Two-dimensional gallium oxide (Ga₂O₃) is a promising material with diverse applications, but its development and application are hindered by the complicated synthesis process of 2D Ga₂O₃ film. However, the van der Waals printing method, which employs liquid metal as a platform, can simply synthesize large-scale and high-quality 2D oxide films with ease. Moreover, the band structure of oxide films can be modulated through doping during the printing process, broadening their applications. In this study, pure and doped Ga₂O₃ films have been successfully synthesized by using Bi–Ga alloys with different ratios (0 wt% Bi, 1 wt% Bi, 10 wt% Bi, 15 wt% Bi) via the van der Waals printing method. Furthermore, the modulation of the band structure of Ga₂O₃ films by doping ranging from 5.23 eV to 4.88 eV is systematically investigated.
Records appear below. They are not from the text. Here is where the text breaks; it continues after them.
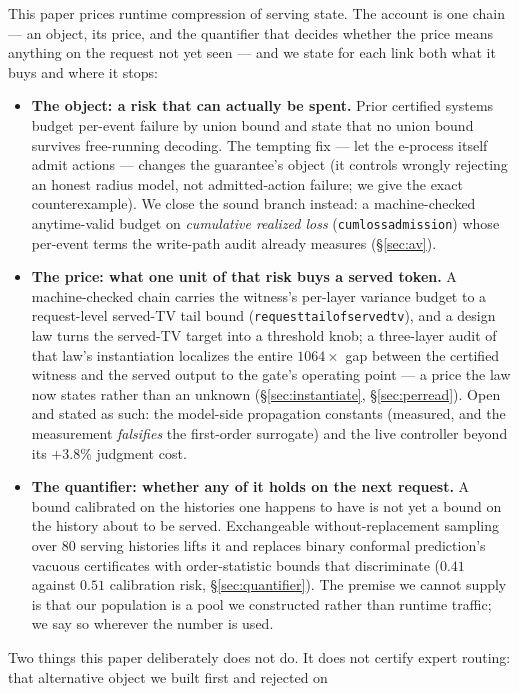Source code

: \documentclass[11pt]{article}
\renewcommand{\_}{\WCorigunderscore\allowbreak}
\begin{document}
This paper prices runtime compression of serving state. The account is
one chain --- an object, its price, and the quantifier that decides
whether the price means anything on the request not yet seen --- and we
state for each link both what it buys and where it stops:
\begin{itemize}
\item \textbf{The object: a risk that can actually be spent.} Prior
  certified systems budget per-event failure by union bound and state
  that no union bound survives free-running decoding. The tempting fix
  --- let the e-process itself admit actions --- changes the
  guarantee's object (it controls wrongly rejecting an honest radius
  model, not admitted-action failure; we give the exact
  counterexample). We close the sound branch instead: a machine-checked
  anytime-valid budget on \emph{cumulative realized loss}
  (\texttt{cumloss\_admission}) whose per-event terms the write-path
  audit already measures (\S\ref{sec:av}).
\item \textbf{The price: what one unit of that risk buys a served
  token.} A machine-checked chain carries the witness's per-layer
  variance budget to a request-level served-TV tail bound
  (\texttt{request\_tail\_of\_served\_tv}), and a design law turns the
  served-TV target into a threshold knob; a three-layer audit of that
  law's instantiation localizes the entire $1064\times$ gap between the
  certified witness and the served output to the gate's operating point
  --- a price the law now states rather than an unknown
  (\S\ref{sec:instantiate}, \S\ref{sec:perread}). Open and stated as such: the model-side
  propagation constants (measured, and the measurement \emph{falsifies}
  the first-order surrogate) and the live controller beyond its
  $+3.8\%$ judgment cost.
\item \textbf{The quantifier: whether any of it holds on the next
  request.} A bound calibrated on the histories one happens to have is
  not yet a bound on the history about to be served. Exchangeable
  without-replacement sampling over $80$ serving histories lifts it and
  replaces binary conformal prediction's vacuous certificates with
  order-statistic bounds that discriminate ($0.41$ against $0.51$
  calibration risk, \S\ref{sec:quantifier}). The premise we cannot supply is that
  our population is a pool we constructed rather than runtime traffic;
  we say so wherever the number is used.
\end{itemize}
Two things this paper deliberately does not do. It does not certify
expert routing: that alternative object we built first and rejected on
\end{document}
Photodetectors based on Ga₂O₃ films with a controllable band structure have been fabricated, which demonstrated good sensing performance with a responsivity of 959 mA W⁻¹, detectivity of 3.43 × 10¹¹ Jones, and response/recovery time of 13 ms/18 ms. This printing method provides a straightforward, low-cost, and high-efficiency strategy for synthesizing and doping 2D oxide films, which could advance their practical applications.